IFAD’s President says small farmers and agricultural development are key to poverty reduction and food security.
Shortly after MPOC CEO Tan Sri Datuk Dr Yusof Basiron praised small farmers for their role and enduring importance in economic and social development, Kanayo F. Nwanze, the President of the International Fund for Agricultural Development (IFAD), echoed his message in The Guardian. Mr. Nwanze discussed the need to support smallholder farmers, underscoring how they represent the best example of sustainable private-sector enterprises and promoted IFAD’s role in partnering with farmers organizations ‘to create the conditions for poor farmers to grow their business’. He also called on governments to take leadership and bring agriculture to the fore while acknowledging the centrality of small farmers in sustainable development.
Although policymakers convening in Rio wisely prioritized economic growth over the objections of environmental activists, they should have done more to highlight the importance of small farmers in the context of poverty eradication and sustainable development. The successful case study of Malaysian palm oil small farmers provides a particularly useful illustration. Today, this crop supports the livelihoods of hundred of thousands of small farmers in Malaysia as well as millions of people across the world. The oil palm has played a crucial part in Malaysia’s development, with the Government playing an equally important role – establishing a robust supply chain that sees industrious small farmers working alongside larger, more capital intensive growers. With palm oil being the fourth largest contributor to the nation’s Gross National Income (GNI), results indicate that the benefits from the efforts that have been made are tangible and very real. So much so that Malaysia is looking to achieve high income status by 2020.
However, trade barriers against palm oil together with generous European and US agricultural subsidies, risk hurting Malaysia’s small farmers and their counterparts in the developing world. Subsidies, sustainability criteria on imports and tariff barriers in wealthy countries not only support unsustainable domestic agriculture practices, but also put pressure on small farmers in poorer countries – leaving them unable to compete as equals.

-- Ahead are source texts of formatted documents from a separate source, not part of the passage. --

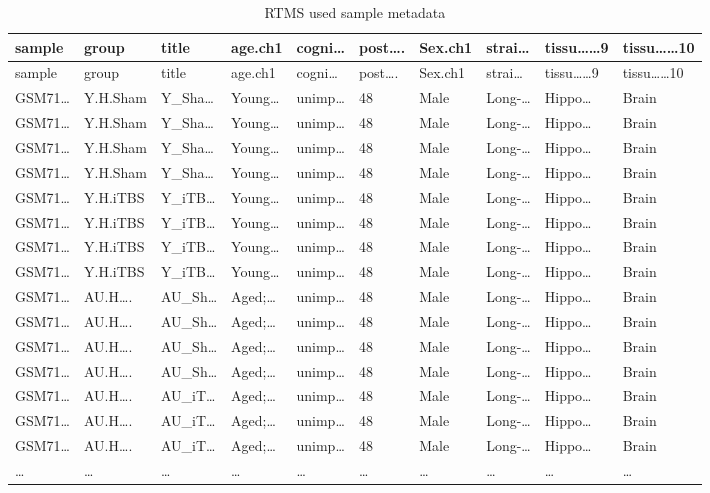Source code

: \documentclass[
]{article}
\begin{document}
\begin{longtable}[]{@{}llllllllll@{}}
\caption{\label{tab:rTMS-used-sample-metadata}RTMS used sample metadata}\tabularnewline
\toprule
sample & group & title & age.ch1 & cogni\ldots{} & post\ldots. & Sex.ch1 & strai\ldots{} & tissu\ldots\ldots9 & tissu\ldots\ldots10\tabularnewline
\midrule
\endfirsthead
\toprule
sample & group & title & age.ch1 & cogni\ldots{} & post\ldots. & Sex.ch1 & strai\ldots{} & tissu\ldots\ldots9 & tissu\ldots\ldots10\tabularnewline
\midrule
\endhead
GSM71\ldots{} & Y.H.Sham & Y\_Sha\ldots{} & Young\ldots{} & unimp\ldots{} & 48 & Male & Long-\ldots{} & Hippo\ldots{} & Brain\tabularnewline
GSM71\ldots{} & Y.H.Sham & Y\_Sha\ldots{} & Young\ldots{} & unimp\ldots{} & 48 & Male & Long-\ldots{} & Hippo\ldots{} & Brain\tabularnewline
GSM71\ldots{} & Y.H.Sham & Y\_Sha\ldots{} & Young\ldots{} & unimp\ldots{} & 48 & Male & Long-\ldots{} & Hippo\ldots{} & Brain\tabularnewline
GSM71\ldots{} & Y.H.Sham & Y\_Sha\ldots{} & Young\ldots{} & unimp\ldots{} & 48 & Male & Long-\ldots{} & Hippo\ldots{} & Brain\tabularnewline
GSM71\ldots{} & Y.H.iTBS & Y\_iTB\ldots{} & Young\ldots{} & unimp\ldots{} & 48 & Male & Long-\ldots{} & Hippo\ldots{} & Brain\tabularnewline
GSM71\ldots{} & Y.H.iTBS & Y\_iTB\ldots{} & Young\ldots{} & unimp\ldots{} & 48 & Male & Long-\ldots{} & Hippo\ldots{} & Brain\tabularnewline
GSM71\ldots{} & Y.H.iTBS & Y\_iTB\ldots{} & Young\ldots{} & unimp\ldots{} & 48 & Male & Long-\ldots{} & Hippo\ldots{} & Brain\tabularnewline
GSM71\ldots{} & Y.H.iTBS & Y\_iTB\ldots{} & Young\ldots{} & unimp\ldots{} & 48 & Male & Long-\ldots{} & Hippo\ldots{} & Brain\tabularnewline
GSM71\ldots{} & AU.H\ldots. & AU\_Sh\ldots{} & Aged;\ldots{} & unimp\ldots{} & 48 & Male & Long-\ldots{} & Hippo\ldots{} & Brain\tabularnewline
GSM71\ldots{} & AU.H\ldots. & AU\_Sh\ldots{} & Aged;\ldots{} & unimp\ldots{} & 48 & Male & Long-\ldots{} & Hippo\ldots{} & Brain\tabularnewline
GSM71\ldots{} & AU.H\ldots. & AU\_Sh\ldots{} & Aged;\ldots{} & unimp\ldots{} & 48 & Male & Long-\ldots{} & Hippo\ldots{} & Brain\tabularnewline
GSM71\ldots{} & AU.H\ldots. & AU\_Sh\ldots{} & Aged;\ldots{} & unimp\ldots{} & 48 & Male & Long-\ldots{} & Hippo\ldots{} & Brain\tabularnewline
GSM71\ldots{} & AU.H\ldots. & AU\_iT\ldots{} & Aged;\ldots{} & unimp\ldots{} & 48 & Male & Long-\ldots{} & Hippo\ldots{} & Brain\tabularnewline
GSM71\ldots{} & AU.H\ldots. & AU\_iT\ldots{} & Aged;\ldots{} & unimp\ldots{} & 48 & Male & Long-\ldots{} & Hippo\ldots{} & Brain\tabularnewline
GSM71\ldots{} & AU.H\ldots. & AU\_iT\ldots{} & Aged;\ldots{} & unimp\ldots{} & 48 & Male & Long-\ldots{} & Hippo\ldots{} & Brain\tabularnewline
\ldots{} & \ldots{} & \ldots{} & \ldots{} & \ldots{} & \ldots{} & \ldots{} & \ldots{} & \ldots{} & \ldots{}\tabularnewline
\bottomrule
\end{longtable}
\end{document}
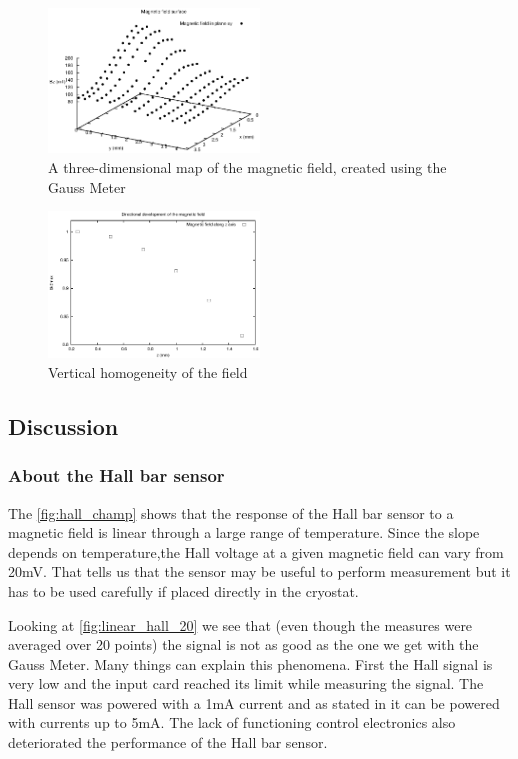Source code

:\documentclass[journal,a4paper]{IEEEtran}
\begin{document}
\begin{figure}[h]
\centering

\includegraphics[width=0.5\textwidth]{cartographie_champ.eps}
\caption{A three-dimensional map of the magnetic field, created using the Gauss Meter}
\label{fig:map}
\end{figure}

\begin{figure}[h]
\centering

\includegraphics[width=0.5\textwidth]{cartographie_champ_z.eps}
\caption{Vertical homogeneity of the field}
\label{fig:homo_z}
\end{figure}

\subsection{Discussion}

\subsubsection{About the Hall bar sensor}

The \figurename \ref{fig:hall_champ} shows that the response of the Hall bar sensor to a magnetic field is linear through a large range of temperature. Since the slope depends on temperature,the Hall voltage at a given magnetic field can vary from 20mV. That tells us that the sensor may be useful to perform measurement but it has to be used carefully if placed directly in the cryostat.

Looking at \figurename \ref{fig:linear_hall_20} we see that (even though the measures were averaged over 20 points) the signal is not as good as the one we get with the Gauss Meter. Many things can explain this phenomena. First the Hall signal is very low and the input card reached its limit while measuring the signal. The Hall sensor was powered with a 1mA current and as stated in \cite{toshiba} it can be powered with currents up to 5mA. The lack of functioning control electronics also deteriorated the performance of the Hall bar sensor. 
\end{document}

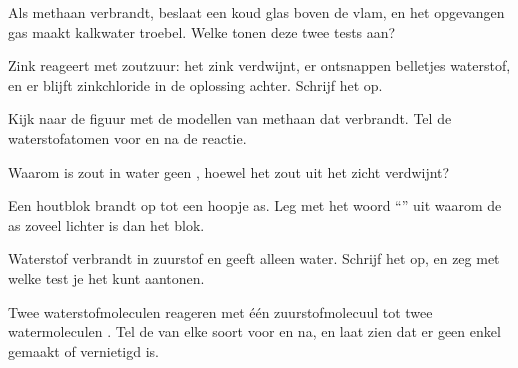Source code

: \begin{exercise}[$\star\star$]\label{exo:g7:chemical-reactions:5}
Als methaan verbrandt, beslaat een koud glas boven de vlam, en het
opgevangen gas maakt kalkwater troebel. Welke  tonen
deze twee tests aan?
\end{exercise}

\begin{exercise}[$\star\star$]\label{exo:g7:chemical-reactions:6}
Zink reageert met zoutzuur: het zink verdwijnt, er ontsnappen belletjes
waterstof, en er blijft zinkchloride in de oplossing achter. Schrijf het
 op.
\end{exercise}

\begin{exercise}[$\star\star$]\label{exo:g7:chemical-reactions:7}
Kijk naar de figuur met de modellen van methaan dat verbrandt. Tel de
waterstofatomen voor en na de reactie.
\end{exercise}

\begin{exercise}[$\star\star$]\label{exo:g7:chemical-reactions:8}
Waarom is zout  in water geen , hoewel het zout
uit het zicht verdwijnt?
\end{exercise}

\begin{exercise}[$\star\star$]\label{exo:g7:chemical-reactions:9}
Een houtblok brandt op tot een hoopje as. Leg met het woord
``'' uit waarom de as zoveel lichter is dan het blok.
\end{exercise}

\begin{exercise}[$\star\star$]\label{exo:g7:chemical-reactions:10}
Waterstof verbrandt in zuurstof en geeft alleen water. Schrijf het
 op, en zeg met welke test je het  kunt
aantonen.
\end{exercise}

\begin{exercise}[$\star\star\star$]\label{exo:g7:chemical-reactions:11}
Twee waterstofmoleculen  reageren met één zuurstofmolecuul 
tot twee watermoleculen . Tel de  van elke soort voor en
na, en laat zien dat er geen enkel  gemaakt of vernietigd is.
\end{exercise}

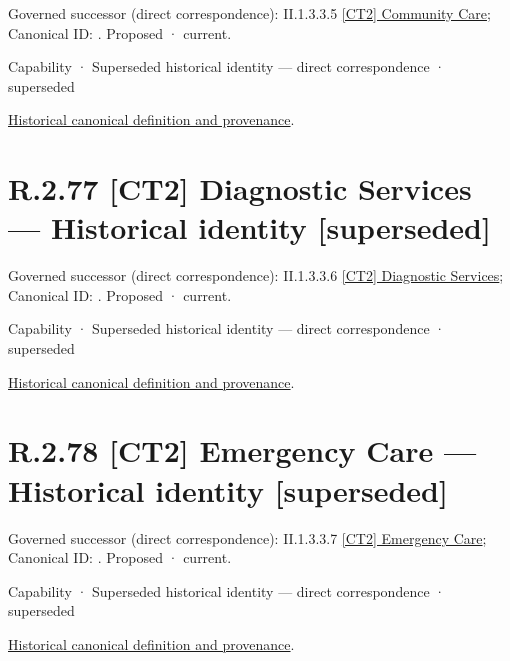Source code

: {\small Governed successor (direct correspondence): II.1.3.3.5 \hyperref[element:942aa78cad004ef99de6b3aae8ddd014]{[CT2] Community Care}; Canonical ID: \texttt{}. Proposed · current.}\par
\label{element:4b7177f3f40449518fba381acae6ba1e}
{\small Capability · Superseded historical identity — direct correspondence · superseded}\par
\href{../../../../../../../continuum/strategy/capability/4b7177f3f40449518fba381acae6ba1e.md}{Historical canonical definition and provenance}.\par
\section*{R.2.77 [CT2] Diagnostic Services — Historical identity [superseded]}
\label{navigation:R.2.77}

{\small Governed successor (direct correspondence): II.1.3.3.6 \hyperref[element:b825ebab42f444d8b738b4c1f489f785]{[CT2] Diagnostic Services}; Canonical ID: \texttt{}. Proposed · current.}\par
\label{element:03a57e0c9ea34f7fb7b78e5f5c85379f}
{\small Capability · Superseded historical identity — direct correspondence · superseded}\par
\href{../../../../../../../continuum/strategy/capability/03a57e0c9ea34f7fb7b78e5f5c85379f.md}{Historical canonical definition and provenance}.\par
\section*{R.2.78 [CT2] Emergency Care — Historical identity [superseded]}
\label{navigation:R.2.78}

{\small Governed successor (direct correspondence): II.1.3.3.7 \hyperref[element:aa088f0647ad4b78966fe28fa80af674]{[CT2] Emergency Care}; Canonical ID: \texttt{}. Proposed · current.}\par
\label{element:e5edbb54258c490aaba0816d980dc624}
{\small Capability · Superseded historical identity — direct correspondence · superseded}\par
\href{../../../../../../../continuum/strategy/capability/e5edbb54258c490aaba0816d980dc624.md}{Historical canonical definition and provenance}.\par

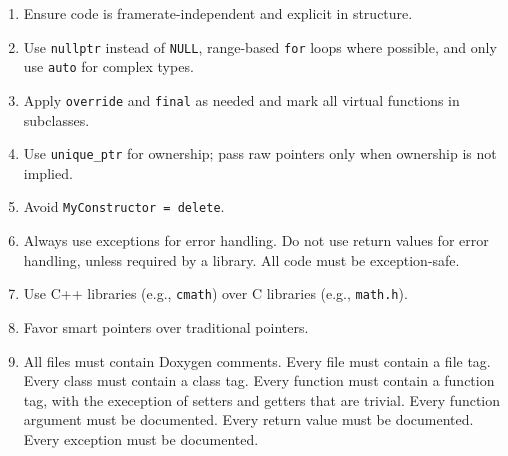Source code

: \documentclass{article}
\begin{document}
\begin{enumerate}[left=0pt, align=left]
    \item Ensure code is framerate-independent and explicit in structure.

    \item Use \texttt{nullptr} instead of \texttt{NULL}, range-based \texttt{for} loops where possible, and only use \texttt{auto} for complex types.

    \item Apply \texttt{override} and \texttt{final} as needed and mark all virtual functions in subclasses.

    \item Use \texttt{unique\_ptr} for ownership; pass raw pointers only when ownership is not implied.

    \item Avoid \texttt{MyConstructor = delete}.
    
    \item Always use exceptions for error handling. Do not use return values for error handling, unless required by a library. All code must be exception-safe.

    \item Use C++ libraries (e.g., \texttt{cmath}) over C libraries (e.g., \texttt{math.h}).

    \item Favor smart pointers over traditional pointers.
    
    \item All files must contain Doxygen comments.
        \subitem Every file must contain a file tag.
        \subitem Every class must contain a class tag.
        \subitem Every function must contain a function tag, with the exeception of setters and getters that are trivial. 
        \subitem Every function argument must be documented. 
        \subitem Every return value must be documented.
        \subitem Every exception must be documented.
 
\end{enumerate}
\end{document}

The story of industrious small farmers that Mr. Nwanze and Dr Basiron are trying to tell the world is one that applies for every country where men and women are allowed to own land and produce food. Leaders at the Rio+20 Conference would have done well to acknowledge this and understand that in terms of food security and poverty alleviation, the role played by small farmers is second to none. More should be done to support them, including cutting subsidies and import restrictions that protect producers in developed economies at the expense of global food security and poverty alleviation.